If a line in the records below contains the word "findpost", copy it.

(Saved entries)
--- START ---
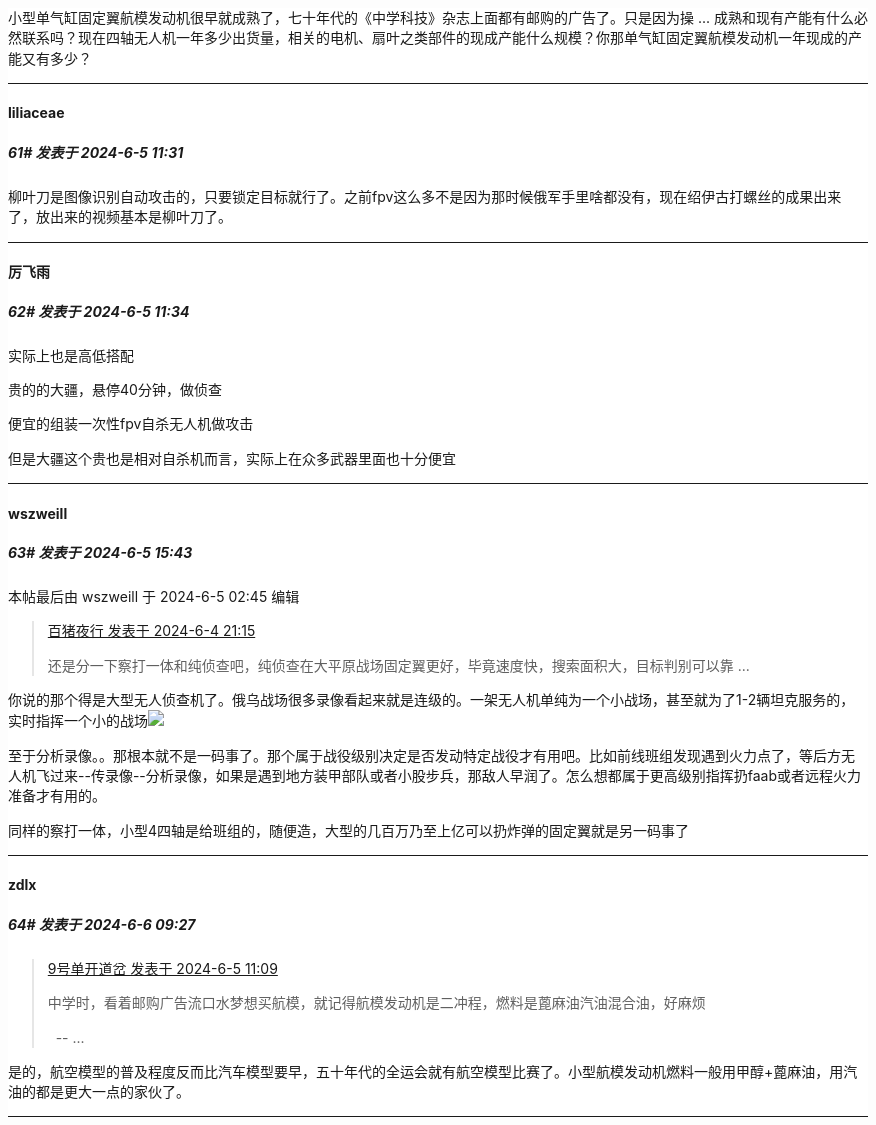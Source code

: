 小型单气缸固定翼航模发动机很早就成熟了，七十年代的《中学科技》杂志上面都有邮购的广告了。只是因为操 ...</blockquote>
成熟和现有产能有什么必然联系吗？现在四轴无人机一年多少出货量，相关的电机、扇叶之类部件的现成产能什么规模？你那单气缸固定翼航模发动机一年现成的产能又有多少？


*****

####  liliaceae  
##### 61#       发表于 2024-6-5 11:31

柳叶刀是图像识别自动攻击的，只要锁定目标就行了。之前fpv这么多不是因为那时候俄军手里啥都没有，现在绍伊古打螺丝的成果出来了，放出来的视频基本是柳叶刀了。


*****

####  厉飞雨  
##### 62#       发表于 2024-6-5 11:34

实际上也是高低搭配

贵的的大疆，悬停40分钟，做侦查

便宜的组装一次性fpv自杀无人机做攻击

但是大疆这个贵也是相对自杀机而言，实际上在众多武器里面也十分便宜


*****

####  wszweill  
##### 63#       发表于 2024-6-5 15:43

 本帖最后由 wszweill 于 2024-6-5 02:45 编辑 
<blockquote><a href="httphttps://bbs.saraba1st.com/2b/forum.php?mod=redirect&amp;goto=findpost&amp;pid=65117616&amp;ptid=2186197" target="_blank">百猪夜行 发表于 2024-6-4 21:15</a>

还是分一下察打一体和纯侦查吧，纯侦查在大平原战场固定翼更好，毕竟速度快，搜索面积大，目标判别可以靠 ...</blockquote>
你说的那个得是大型无人侦查机了。俄乌战场很多录像看起来就是连级的。一架无人机单纯为一个小战场，甚至就为了1-2辆坦克服务的，实时指挥一个小的战场<img src="https://static.saraba1st.com/image/smiley/face2017/009.gif" referrerpolicy="no-referrer">

至于分析录像。。那根本就不是一码事了。那个属于战役级别决定是否发动特定战役才有用吧。比如前线班组发现遇到火力点了，等后方无人机飞过来--传录像--分析录像，如果是遇到地方装甲部队或者小股步兵，那敌人早润了。怎么想都属于更高级别指挥扔faab或者远程火力准备才有用的。

同样的察打一体，小型4四轴是给班组的，随便造，大型的几百万乃至上亿可以扔炸弹的固定翼就是另一码事了


*****

####  zdlx  
##### 64#       发表于 2024-6-6 09:27

<blockquote><a href="httphttps://bbs.saraba1st.com/2b/forum.php?mod=redirect&amp;goto=findpost&amp;pid=65118440&amp;ptid=2186197" target="_blank">9号单开道岔 发表于 2024-6-5 11:09</a>

中学时，看着邮购广告流口水梦想买航模，就记得航模发动机是二冲程，燃料是蓖麻油汽油混合油，好麻烦

  -- ...</blockquote>
是的，航空模型的普及程度反而比汽车模型要早，五十年代的全运会就有航空模型比赛了。小型航模发动机燃料一般用甲醇+蓖麻油，用汽油的都是更大一点的家伙了。


*****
--- END ---
- _Solution to this exercise_:
<blockquote><a href="httphttps://bbs.saraba1st.com/2b/forum.php?mod=redirect&amp;goto=findpost&amp;pid=65117616&amp;ptid=2186197" target="_blank">百猪夜行 发表于 2024-6-4 21:15</a>
<blockquote><a href="httphttps://bbs.saraba1st.com/2b/forum.php?mod=redirect&amp;goto=findpost&amp;pid=65118440&amp;ptid=2186197" target="_blank">9号单开道岔 发表于 2024-6-5 11:09</a>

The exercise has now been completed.